*** Dataset extract ***
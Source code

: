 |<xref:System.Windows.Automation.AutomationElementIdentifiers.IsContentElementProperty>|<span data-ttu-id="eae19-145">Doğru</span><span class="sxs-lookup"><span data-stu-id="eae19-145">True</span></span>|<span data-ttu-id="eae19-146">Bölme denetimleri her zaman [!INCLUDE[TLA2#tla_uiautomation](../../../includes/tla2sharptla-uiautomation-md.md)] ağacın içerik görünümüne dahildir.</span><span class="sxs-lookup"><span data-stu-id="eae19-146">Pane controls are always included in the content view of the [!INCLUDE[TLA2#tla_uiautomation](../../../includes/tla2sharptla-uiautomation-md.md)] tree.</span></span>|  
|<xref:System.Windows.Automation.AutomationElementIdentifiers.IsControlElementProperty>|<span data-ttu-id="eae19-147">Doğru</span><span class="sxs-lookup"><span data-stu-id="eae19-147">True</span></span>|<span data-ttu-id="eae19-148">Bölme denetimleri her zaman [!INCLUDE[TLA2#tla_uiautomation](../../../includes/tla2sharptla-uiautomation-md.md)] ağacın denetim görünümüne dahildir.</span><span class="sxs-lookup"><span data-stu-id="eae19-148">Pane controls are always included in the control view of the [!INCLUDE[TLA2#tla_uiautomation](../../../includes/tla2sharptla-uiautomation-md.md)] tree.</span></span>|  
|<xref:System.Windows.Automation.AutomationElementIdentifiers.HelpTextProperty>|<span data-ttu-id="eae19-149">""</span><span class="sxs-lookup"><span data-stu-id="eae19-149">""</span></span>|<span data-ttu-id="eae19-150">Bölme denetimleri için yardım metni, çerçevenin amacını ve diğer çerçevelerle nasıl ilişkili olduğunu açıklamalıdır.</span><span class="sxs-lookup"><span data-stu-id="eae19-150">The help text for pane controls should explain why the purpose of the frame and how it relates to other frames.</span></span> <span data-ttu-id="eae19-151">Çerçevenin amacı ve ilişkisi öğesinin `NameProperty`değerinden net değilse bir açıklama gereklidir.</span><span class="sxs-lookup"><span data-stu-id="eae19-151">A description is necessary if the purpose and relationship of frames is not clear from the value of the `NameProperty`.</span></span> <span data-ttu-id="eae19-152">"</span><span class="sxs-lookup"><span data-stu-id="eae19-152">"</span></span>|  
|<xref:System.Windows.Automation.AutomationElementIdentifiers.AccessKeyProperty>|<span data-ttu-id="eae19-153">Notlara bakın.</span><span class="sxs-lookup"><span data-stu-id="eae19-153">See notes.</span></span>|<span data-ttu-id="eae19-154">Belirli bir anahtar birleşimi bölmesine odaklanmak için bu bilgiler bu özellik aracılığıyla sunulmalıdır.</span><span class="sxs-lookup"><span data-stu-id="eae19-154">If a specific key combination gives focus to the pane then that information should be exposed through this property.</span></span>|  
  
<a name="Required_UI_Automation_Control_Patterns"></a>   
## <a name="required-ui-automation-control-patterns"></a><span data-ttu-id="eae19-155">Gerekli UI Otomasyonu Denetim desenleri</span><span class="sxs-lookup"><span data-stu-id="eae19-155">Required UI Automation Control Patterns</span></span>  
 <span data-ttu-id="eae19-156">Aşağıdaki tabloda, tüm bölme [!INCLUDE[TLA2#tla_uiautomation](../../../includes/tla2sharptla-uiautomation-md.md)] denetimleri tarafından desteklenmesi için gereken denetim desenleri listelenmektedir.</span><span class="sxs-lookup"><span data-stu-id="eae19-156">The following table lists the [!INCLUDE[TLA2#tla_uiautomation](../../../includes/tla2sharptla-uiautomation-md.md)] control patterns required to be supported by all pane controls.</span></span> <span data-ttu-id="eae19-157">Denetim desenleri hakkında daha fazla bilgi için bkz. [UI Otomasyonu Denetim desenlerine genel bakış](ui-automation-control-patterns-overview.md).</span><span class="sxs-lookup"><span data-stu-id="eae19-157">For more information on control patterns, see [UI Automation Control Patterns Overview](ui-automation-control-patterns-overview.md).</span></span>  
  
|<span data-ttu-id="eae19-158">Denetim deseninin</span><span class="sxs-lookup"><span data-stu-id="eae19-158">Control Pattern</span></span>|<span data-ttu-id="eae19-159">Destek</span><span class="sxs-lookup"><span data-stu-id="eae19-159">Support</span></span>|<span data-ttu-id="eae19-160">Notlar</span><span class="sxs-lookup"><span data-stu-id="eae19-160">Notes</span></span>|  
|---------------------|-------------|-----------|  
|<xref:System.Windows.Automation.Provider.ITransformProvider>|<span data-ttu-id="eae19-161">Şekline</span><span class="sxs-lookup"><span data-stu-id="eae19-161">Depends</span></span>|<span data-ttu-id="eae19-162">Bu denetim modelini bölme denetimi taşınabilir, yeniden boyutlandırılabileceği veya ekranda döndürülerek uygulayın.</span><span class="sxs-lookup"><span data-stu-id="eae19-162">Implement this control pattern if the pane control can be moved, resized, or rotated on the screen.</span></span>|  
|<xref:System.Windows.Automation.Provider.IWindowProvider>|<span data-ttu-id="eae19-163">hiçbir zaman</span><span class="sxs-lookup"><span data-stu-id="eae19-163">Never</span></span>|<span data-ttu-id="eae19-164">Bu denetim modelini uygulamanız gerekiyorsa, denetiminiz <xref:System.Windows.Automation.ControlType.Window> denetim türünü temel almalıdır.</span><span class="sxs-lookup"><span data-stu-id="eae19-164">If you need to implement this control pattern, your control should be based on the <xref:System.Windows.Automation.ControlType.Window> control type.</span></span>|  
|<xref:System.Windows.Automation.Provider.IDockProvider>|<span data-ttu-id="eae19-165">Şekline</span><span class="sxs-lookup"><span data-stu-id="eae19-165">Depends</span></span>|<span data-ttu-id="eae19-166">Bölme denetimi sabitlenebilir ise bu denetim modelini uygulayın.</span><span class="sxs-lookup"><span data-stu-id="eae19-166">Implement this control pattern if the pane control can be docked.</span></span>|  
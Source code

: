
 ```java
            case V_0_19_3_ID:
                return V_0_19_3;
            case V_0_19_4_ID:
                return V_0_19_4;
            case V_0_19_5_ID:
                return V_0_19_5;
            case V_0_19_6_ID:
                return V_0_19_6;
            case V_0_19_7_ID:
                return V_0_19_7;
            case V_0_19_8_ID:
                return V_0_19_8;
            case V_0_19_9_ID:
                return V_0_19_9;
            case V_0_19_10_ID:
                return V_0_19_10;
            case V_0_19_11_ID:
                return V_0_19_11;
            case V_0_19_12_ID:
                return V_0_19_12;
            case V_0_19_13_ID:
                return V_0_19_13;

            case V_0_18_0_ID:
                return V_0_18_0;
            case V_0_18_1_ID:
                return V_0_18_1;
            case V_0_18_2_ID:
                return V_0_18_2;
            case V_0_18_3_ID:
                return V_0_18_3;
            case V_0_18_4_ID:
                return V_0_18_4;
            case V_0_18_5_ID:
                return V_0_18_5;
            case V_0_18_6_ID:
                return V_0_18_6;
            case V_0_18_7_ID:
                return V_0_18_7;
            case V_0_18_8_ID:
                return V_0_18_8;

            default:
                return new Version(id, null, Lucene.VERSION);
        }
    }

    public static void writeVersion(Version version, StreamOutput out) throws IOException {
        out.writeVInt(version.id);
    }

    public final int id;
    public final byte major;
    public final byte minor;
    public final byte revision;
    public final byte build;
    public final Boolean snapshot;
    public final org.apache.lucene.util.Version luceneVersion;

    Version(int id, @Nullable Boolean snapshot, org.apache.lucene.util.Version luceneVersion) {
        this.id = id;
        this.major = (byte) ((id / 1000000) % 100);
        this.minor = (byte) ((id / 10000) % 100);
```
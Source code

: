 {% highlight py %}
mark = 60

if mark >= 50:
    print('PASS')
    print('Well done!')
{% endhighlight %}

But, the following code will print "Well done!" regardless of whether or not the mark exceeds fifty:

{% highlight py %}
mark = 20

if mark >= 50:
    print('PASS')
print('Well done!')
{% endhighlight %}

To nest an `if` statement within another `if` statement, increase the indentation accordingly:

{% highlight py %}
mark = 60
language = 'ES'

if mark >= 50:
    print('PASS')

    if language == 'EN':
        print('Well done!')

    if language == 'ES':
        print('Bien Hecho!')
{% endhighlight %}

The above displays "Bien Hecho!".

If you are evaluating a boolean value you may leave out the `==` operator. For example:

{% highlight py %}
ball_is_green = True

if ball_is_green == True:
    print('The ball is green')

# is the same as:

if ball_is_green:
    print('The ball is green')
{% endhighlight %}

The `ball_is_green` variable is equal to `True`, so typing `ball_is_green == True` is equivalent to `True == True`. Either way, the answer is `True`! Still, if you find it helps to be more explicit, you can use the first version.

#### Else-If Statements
*** End of Dataset extract ***
» Directions for this task
A single number is the whole answer: please count how many lines of the records above include the string "Depends".

» Response box
2